Tetanus disebabkan oleh bakteri Gram positif, Clostridium tetani. Bakteri ini sering ditemui pada tanah, tetapi kadang juga dapat ditemui pada feses atau kotoran dari binatang atau manusia. Bakteri ini menghasilkan spora yang hanya dapat hancur sempurna dengan autoklaf (alat pensterilan) pada tekanan 1 atmosfer dan suhu 120oC selama 15 menit. Perebusan saja tidak akan menghancurkan secara sempurna spora ini. Gejala tetanus dihasilkan dari racun yang diproduksi oleh bakteri ini.
Terdapat 3 prinsip untuk pengobatan bagi penyakit ini : (1) menghancurkan bakteri sehingga racun tidak diproduksi secara terus - menerus ; (2) menetralisasi racun yang sudah beredar di tubuh diluar sistem saraf pusat ; (3) meminimalisasi efek racun yang sudah mengenai sistem saraf pusat.
Human tetanus immune globulin (HTIG) 3000 – 6000 unit diberikan secara suntikan ke otot biasanya diberikan untuk menetralisasi racun yang masih beredar dan belum menempel pada saraf. Hal yang tidak kalah penting adalah untuk mengatasi sumber infeksi, dalam hal ini, luka harus dibersihkan dan dirapikan dengan tindakan bedah jika diperlukan. Metronidazole merupakan antibiotik pilihan.
Untuk mengontrol kejang, diperlukan ruangan yang tenang, bebas dari rangsangan – rangsangan, sampai pemberian anti kejang jika diperlukan. Penanganan umum seperti pemberian cairan dan nutrisi yang cukup serta penanganan infeksi sekunder juga memerlukan cukup banyak perhatian. Selain itu, penggunaan tetanus toksoid dan tetanus immune globulin (TIG) pada manajemen luka juga penting untuk mencegah terjadinya tetanus.

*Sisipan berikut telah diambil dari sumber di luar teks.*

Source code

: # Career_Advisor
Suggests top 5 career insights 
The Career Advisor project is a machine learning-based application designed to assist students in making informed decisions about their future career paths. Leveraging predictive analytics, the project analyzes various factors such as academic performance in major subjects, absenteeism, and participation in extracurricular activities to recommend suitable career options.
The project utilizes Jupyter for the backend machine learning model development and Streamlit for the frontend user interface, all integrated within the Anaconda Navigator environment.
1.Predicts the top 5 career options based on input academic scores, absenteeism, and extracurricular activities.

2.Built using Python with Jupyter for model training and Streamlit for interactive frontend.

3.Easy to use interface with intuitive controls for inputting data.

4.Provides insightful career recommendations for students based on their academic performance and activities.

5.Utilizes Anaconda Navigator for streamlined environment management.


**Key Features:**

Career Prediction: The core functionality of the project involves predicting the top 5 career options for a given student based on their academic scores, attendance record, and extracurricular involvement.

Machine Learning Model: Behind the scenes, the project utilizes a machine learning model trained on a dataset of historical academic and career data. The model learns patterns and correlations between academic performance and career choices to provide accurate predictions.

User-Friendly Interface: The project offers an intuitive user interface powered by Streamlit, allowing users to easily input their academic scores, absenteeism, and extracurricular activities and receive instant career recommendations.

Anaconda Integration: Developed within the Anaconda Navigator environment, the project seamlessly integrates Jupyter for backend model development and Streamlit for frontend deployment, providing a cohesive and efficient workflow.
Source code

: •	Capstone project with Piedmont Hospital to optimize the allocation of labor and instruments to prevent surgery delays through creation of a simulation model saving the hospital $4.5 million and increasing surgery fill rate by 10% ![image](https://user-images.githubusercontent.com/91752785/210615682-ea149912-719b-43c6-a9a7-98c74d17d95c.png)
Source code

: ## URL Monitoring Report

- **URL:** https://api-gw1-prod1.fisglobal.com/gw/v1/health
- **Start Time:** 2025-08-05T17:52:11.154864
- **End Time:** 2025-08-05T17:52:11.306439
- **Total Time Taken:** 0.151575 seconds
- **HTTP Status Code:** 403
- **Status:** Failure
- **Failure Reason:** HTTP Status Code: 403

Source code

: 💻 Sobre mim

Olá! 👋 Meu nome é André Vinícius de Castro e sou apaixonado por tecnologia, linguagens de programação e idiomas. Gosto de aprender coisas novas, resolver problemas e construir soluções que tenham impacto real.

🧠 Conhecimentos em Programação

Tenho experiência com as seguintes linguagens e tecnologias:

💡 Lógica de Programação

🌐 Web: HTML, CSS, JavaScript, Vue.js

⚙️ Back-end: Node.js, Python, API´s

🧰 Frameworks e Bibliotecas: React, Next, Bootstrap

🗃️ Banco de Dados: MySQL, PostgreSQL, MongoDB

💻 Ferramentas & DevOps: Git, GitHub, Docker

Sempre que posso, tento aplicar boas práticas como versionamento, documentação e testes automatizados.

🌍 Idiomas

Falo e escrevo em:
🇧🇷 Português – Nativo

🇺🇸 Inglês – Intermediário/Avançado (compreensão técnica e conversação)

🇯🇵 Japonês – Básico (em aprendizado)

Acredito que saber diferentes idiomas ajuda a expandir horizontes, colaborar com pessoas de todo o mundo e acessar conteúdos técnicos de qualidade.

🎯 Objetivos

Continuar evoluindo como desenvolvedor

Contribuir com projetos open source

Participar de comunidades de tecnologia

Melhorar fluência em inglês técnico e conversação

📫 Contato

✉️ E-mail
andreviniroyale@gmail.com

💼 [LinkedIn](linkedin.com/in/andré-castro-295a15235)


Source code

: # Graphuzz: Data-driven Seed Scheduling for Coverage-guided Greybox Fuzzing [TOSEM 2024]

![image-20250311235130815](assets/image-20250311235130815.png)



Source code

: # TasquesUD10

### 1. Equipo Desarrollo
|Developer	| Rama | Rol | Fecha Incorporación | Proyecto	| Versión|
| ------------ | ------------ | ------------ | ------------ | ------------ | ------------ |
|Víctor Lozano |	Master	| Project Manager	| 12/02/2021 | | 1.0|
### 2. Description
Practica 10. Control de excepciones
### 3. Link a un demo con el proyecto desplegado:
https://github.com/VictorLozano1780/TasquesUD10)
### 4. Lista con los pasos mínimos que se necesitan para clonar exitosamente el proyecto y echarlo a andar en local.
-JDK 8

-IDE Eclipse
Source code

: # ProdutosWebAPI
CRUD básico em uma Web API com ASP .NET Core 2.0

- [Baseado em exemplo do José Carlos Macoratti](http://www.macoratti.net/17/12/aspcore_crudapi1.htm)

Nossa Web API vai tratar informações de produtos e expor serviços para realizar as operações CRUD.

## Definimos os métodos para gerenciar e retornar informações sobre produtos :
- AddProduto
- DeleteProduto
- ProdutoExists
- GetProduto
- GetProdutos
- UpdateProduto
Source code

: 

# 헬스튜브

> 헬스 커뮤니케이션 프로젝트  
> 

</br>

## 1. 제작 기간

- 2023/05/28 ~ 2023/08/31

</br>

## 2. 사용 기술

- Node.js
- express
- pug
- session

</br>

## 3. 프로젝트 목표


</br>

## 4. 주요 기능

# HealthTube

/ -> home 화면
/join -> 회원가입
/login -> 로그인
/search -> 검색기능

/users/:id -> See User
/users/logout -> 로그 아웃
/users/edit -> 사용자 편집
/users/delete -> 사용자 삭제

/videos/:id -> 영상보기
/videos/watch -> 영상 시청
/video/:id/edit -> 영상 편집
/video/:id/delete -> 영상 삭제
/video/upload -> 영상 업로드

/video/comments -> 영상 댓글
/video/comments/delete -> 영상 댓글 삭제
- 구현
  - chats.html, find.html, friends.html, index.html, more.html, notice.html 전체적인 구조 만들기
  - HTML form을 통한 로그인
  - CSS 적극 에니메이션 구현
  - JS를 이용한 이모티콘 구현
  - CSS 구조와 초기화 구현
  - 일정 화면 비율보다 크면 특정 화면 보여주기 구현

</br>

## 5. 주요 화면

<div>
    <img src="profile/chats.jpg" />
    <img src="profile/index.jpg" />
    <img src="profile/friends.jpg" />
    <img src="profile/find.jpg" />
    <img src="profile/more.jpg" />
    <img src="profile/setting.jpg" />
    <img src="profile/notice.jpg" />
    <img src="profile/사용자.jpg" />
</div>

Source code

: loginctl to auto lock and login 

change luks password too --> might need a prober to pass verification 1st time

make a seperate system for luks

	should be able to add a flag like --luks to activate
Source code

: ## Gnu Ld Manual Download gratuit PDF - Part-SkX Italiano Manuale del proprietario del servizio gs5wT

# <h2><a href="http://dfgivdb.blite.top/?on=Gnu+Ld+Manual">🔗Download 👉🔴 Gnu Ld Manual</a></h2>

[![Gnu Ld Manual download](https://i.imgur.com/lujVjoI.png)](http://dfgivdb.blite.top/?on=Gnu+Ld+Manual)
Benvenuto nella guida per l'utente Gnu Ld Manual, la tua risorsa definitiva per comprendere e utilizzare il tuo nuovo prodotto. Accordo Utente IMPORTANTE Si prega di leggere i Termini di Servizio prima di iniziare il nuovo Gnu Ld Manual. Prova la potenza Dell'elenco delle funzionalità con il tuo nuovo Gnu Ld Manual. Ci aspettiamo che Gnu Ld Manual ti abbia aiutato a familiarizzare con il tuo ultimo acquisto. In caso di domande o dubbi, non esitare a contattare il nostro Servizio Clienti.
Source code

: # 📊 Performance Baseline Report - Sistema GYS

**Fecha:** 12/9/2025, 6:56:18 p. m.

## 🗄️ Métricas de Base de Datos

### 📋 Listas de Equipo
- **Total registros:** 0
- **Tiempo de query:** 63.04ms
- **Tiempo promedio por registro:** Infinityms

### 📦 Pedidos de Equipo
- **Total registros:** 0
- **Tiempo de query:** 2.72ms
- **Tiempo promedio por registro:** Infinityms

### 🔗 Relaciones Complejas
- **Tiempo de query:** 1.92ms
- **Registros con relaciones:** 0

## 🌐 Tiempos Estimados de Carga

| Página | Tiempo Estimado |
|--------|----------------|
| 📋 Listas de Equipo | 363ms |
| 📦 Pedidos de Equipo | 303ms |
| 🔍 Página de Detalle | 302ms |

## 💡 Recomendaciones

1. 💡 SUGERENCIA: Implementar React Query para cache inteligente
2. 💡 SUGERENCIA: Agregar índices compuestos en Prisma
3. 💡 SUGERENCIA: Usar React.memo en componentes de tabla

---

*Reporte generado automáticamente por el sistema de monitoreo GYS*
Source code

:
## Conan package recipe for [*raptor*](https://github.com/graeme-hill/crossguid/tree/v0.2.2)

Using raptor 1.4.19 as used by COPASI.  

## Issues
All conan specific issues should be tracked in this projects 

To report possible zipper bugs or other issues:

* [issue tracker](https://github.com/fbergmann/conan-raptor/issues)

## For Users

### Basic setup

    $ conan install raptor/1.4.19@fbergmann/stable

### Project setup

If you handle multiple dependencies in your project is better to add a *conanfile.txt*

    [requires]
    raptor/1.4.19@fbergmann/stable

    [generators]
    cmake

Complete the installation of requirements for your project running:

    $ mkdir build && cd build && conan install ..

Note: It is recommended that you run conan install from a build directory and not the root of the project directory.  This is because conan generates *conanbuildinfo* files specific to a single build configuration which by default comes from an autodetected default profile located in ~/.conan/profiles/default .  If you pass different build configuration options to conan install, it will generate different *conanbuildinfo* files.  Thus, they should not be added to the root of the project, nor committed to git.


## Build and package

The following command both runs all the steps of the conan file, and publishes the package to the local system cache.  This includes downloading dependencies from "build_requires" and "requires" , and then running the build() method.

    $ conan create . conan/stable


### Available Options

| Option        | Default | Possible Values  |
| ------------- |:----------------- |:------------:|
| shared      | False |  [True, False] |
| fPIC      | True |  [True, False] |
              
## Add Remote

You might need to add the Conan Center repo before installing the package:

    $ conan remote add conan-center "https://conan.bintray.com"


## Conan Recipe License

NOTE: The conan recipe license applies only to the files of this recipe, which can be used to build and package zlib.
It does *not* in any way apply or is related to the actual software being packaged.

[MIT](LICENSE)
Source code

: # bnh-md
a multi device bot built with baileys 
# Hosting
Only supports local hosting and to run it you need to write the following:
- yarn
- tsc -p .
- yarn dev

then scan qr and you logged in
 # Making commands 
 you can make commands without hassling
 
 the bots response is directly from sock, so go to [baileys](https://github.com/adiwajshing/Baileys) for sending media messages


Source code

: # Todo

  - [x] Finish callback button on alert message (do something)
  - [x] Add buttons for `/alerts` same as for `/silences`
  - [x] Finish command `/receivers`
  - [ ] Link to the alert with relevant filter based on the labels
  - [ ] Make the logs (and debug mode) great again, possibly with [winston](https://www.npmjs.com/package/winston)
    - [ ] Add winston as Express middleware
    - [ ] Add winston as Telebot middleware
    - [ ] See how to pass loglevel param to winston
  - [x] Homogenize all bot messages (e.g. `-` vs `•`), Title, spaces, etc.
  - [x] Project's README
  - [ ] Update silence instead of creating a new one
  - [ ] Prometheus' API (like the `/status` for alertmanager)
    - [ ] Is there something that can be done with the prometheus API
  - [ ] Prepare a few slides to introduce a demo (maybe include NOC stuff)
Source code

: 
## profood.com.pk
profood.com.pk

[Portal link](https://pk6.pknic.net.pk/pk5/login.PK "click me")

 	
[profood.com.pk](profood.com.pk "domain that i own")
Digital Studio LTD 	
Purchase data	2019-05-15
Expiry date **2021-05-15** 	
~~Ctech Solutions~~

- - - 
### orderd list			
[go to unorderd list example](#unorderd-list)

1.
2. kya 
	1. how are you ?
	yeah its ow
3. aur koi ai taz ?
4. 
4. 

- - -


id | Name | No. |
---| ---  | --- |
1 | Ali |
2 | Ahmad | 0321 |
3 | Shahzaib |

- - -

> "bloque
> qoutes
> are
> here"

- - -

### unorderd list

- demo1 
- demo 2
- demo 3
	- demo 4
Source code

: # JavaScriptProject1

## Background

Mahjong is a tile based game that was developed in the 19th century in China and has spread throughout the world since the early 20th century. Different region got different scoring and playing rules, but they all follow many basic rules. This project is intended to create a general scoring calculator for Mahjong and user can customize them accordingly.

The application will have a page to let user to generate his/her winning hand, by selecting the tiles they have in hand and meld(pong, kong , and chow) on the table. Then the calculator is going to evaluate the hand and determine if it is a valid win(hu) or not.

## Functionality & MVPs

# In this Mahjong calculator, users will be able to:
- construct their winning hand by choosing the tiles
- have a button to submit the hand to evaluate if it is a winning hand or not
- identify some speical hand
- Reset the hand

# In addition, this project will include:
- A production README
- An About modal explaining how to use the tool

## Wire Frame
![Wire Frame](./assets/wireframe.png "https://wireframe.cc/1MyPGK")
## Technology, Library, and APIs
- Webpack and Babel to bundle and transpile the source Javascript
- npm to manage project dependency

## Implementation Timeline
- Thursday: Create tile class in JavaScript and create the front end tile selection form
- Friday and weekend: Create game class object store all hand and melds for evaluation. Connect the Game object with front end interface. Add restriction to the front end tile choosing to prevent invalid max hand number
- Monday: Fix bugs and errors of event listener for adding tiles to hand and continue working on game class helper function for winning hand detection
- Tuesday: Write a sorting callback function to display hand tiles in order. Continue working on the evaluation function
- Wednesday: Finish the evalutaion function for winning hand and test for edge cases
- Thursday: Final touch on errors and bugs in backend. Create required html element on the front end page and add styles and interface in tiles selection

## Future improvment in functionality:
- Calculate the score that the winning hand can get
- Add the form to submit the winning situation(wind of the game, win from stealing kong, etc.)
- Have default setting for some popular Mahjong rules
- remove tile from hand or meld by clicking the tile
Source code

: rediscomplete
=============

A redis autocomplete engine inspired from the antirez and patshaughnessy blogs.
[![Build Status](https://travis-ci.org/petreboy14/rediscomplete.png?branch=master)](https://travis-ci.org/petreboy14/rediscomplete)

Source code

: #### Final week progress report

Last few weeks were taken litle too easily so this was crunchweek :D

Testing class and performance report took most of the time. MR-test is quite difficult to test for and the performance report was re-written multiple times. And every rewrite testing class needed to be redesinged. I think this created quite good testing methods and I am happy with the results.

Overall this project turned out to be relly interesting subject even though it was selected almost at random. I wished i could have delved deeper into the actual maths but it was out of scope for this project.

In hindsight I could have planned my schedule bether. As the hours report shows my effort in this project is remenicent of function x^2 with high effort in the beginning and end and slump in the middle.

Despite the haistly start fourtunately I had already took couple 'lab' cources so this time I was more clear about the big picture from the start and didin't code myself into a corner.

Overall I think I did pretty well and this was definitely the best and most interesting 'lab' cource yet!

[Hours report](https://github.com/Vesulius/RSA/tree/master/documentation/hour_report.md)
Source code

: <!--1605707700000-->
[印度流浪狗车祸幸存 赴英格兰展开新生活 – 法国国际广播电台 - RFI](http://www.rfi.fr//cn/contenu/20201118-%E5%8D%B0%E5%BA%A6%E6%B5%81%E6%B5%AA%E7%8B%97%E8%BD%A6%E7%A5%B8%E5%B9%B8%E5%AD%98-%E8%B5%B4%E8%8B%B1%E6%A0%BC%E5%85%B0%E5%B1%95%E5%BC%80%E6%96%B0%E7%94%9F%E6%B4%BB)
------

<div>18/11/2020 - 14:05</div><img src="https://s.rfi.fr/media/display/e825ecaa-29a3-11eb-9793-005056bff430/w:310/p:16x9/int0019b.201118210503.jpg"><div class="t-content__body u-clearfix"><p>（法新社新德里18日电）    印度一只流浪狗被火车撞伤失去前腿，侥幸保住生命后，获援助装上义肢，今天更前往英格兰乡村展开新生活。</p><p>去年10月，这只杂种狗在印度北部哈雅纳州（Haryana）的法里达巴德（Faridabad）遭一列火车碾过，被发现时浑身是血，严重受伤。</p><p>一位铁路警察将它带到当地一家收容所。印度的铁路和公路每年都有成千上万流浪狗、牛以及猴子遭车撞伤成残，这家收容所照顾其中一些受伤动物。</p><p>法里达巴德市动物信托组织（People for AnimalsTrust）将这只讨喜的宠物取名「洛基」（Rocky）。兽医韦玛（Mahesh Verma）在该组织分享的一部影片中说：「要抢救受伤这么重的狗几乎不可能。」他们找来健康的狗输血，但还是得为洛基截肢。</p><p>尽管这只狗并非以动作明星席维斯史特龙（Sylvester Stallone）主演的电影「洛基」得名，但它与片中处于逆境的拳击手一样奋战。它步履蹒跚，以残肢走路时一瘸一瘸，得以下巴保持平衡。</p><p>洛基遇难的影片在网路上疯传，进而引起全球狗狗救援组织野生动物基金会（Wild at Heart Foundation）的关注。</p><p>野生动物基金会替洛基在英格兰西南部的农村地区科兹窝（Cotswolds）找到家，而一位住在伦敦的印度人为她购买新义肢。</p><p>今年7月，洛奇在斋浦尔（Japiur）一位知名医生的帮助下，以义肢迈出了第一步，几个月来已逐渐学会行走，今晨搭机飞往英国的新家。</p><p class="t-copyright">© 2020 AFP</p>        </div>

SUMBER Dorland’s Illustrated Medical Dictionary 32nd Edition. Elsevier. 2012. Cook TM, Protheroe RT, Handel JM. Tetanus: A Review of The Literature. British Journal of Anaesthesia 2001; 87: 477-87. Tiwari Tejpratap SP. Chapter 16: Tetanus dalam VPD Surveillance Manual 5th Edition, 2011. Towey R. Tetanus: A Review. Update in Anaesthesia. Mandel L, Wunderink R. Chapter 251: Pneumonia dalam Harrison’s Principles of Internal Medicine 17th Edition. USA : McGraw-Hill. 2008. Kumar P, Clark M. Chapter 4 : Infectious diseases, Tropical Medicine and Sexually Transmitted Infection dalam Kumar & Clark’s Clinical Medicine 7th Edition. Spain : Elsevier. 2009.